Introduction: Guidelines recommend supervised exercise therapy (SET) as a first-line treatment for patients with intermittent claudication. In trials, SET has indeed been shown to be equally effective as endovascular revascularization in improving walking performance and quality of life. However, SET is an underutilized treatment and the effectiveness of a SET-first approach outside a trial setting is unknown. Hypothesis: We assessed the hypothesis that SET is an effective treatment for intermittent claudication in real-world clinical practice.

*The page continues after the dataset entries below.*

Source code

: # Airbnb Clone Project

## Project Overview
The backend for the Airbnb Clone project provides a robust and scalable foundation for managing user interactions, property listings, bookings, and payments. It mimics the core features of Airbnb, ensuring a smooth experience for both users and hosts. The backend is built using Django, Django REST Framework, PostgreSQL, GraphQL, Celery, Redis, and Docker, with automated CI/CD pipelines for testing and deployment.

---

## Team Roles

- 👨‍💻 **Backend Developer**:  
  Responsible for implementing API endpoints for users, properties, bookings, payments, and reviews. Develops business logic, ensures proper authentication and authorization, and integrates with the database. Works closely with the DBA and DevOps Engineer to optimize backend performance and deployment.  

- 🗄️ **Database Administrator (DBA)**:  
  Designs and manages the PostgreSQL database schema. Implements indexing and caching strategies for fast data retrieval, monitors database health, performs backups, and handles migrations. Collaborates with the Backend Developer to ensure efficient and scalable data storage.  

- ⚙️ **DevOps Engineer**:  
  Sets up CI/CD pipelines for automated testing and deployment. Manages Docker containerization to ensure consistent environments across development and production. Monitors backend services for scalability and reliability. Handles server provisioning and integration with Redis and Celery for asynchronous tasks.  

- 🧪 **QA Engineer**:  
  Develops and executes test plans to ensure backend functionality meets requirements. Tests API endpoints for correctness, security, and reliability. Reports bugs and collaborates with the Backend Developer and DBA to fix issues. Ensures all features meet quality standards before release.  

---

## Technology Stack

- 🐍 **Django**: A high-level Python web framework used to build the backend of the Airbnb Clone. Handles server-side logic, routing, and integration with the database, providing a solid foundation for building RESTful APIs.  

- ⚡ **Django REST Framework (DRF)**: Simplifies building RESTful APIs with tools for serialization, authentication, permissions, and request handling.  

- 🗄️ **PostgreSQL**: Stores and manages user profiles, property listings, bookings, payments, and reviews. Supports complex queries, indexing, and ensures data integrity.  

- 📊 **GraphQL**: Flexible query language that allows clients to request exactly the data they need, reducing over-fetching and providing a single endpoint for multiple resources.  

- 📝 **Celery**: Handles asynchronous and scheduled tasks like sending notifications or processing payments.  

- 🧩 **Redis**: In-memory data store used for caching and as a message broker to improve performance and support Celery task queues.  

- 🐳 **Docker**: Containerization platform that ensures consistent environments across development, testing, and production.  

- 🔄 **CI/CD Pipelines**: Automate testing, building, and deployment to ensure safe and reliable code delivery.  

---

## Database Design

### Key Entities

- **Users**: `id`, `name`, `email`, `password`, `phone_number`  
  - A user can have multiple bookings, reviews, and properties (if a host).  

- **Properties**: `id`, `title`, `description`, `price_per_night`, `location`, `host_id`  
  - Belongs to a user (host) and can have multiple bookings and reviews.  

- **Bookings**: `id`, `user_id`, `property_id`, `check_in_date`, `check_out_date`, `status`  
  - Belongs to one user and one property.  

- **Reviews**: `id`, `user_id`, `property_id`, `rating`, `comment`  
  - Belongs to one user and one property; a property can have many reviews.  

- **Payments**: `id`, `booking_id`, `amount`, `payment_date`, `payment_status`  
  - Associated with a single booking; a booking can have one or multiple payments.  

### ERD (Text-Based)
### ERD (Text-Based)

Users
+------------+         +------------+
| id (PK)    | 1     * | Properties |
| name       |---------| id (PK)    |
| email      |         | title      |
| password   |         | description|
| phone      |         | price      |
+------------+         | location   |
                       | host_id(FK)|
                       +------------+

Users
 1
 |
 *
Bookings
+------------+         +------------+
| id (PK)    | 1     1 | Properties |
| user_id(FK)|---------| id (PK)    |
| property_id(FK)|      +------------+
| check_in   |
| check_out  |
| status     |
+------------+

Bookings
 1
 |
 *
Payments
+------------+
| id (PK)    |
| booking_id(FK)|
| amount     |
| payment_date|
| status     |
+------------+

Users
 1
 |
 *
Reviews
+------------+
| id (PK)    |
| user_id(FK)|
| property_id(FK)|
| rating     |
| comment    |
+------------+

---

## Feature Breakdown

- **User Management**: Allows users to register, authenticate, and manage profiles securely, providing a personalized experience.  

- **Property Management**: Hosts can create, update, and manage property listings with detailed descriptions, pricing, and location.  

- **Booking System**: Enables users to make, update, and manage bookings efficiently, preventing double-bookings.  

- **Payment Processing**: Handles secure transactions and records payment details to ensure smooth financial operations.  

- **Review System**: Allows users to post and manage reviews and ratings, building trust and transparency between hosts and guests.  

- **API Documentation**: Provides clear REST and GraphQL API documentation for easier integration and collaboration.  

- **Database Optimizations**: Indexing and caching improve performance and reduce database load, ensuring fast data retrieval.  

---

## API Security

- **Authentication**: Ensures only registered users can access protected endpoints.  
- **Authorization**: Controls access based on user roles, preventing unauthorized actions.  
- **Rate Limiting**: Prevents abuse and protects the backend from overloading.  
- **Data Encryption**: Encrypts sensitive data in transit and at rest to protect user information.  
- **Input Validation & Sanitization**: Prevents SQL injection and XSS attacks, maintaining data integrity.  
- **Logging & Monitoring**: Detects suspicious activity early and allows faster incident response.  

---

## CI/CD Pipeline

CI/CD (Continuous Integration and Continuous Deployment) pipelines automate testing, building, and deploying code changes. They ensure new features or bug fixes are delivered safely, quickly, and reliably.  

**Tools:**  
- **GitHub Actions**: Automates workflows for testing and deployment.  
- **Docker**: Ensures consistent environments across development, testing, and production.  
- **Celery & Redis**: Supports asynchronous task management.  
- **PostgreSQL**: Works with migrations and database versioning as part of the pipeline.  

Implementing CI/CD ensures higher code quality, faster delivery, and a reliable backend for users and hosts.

Methods: In a single-center prospective cohort study, 204 patients with newly diagnosed intermittent claudication were referred to a physiotherapist for SET between August 2009 and December 2013. All patients underwent lower extremity CTA or MRA imaging. Significant stenosis was defined as ≥50% reduction in luminal diameter. Community-based SET was provided according to national guidelines. Freedom from endovascular or open surgical intervention at the last outpatient visit was considered as the primary outcome. Kaplan Meier estimate was used to determine freedom from intervention at 1 year. Results: Mean age was 70±10 years with 59% men and the common risk factors (77% hypertension, 31% diabetes, 46% smoking, 10% obesity) and comorbidities (32% and 23% history of ischemic heart or cerebrovascular disease, resp.). Median maximum walking distance on treadmill testing at baseline visit was 320 m (IQR 150-510 m). The majority (88%) of patients had significant femoropopliteal and/or crural disease. Only 4% had isolated aortoiliac and/or common femoral artery stenoses. Of the 204 referred patients, 84% followed the SET program. After 1 year follow up, 88% of patients were still free from endovascular or surgical intervention. Conclusions: In a real-world clinical setting, a SET-first approach is an effective treatment for intermittent claudication, preventing invasive treatment in most patients.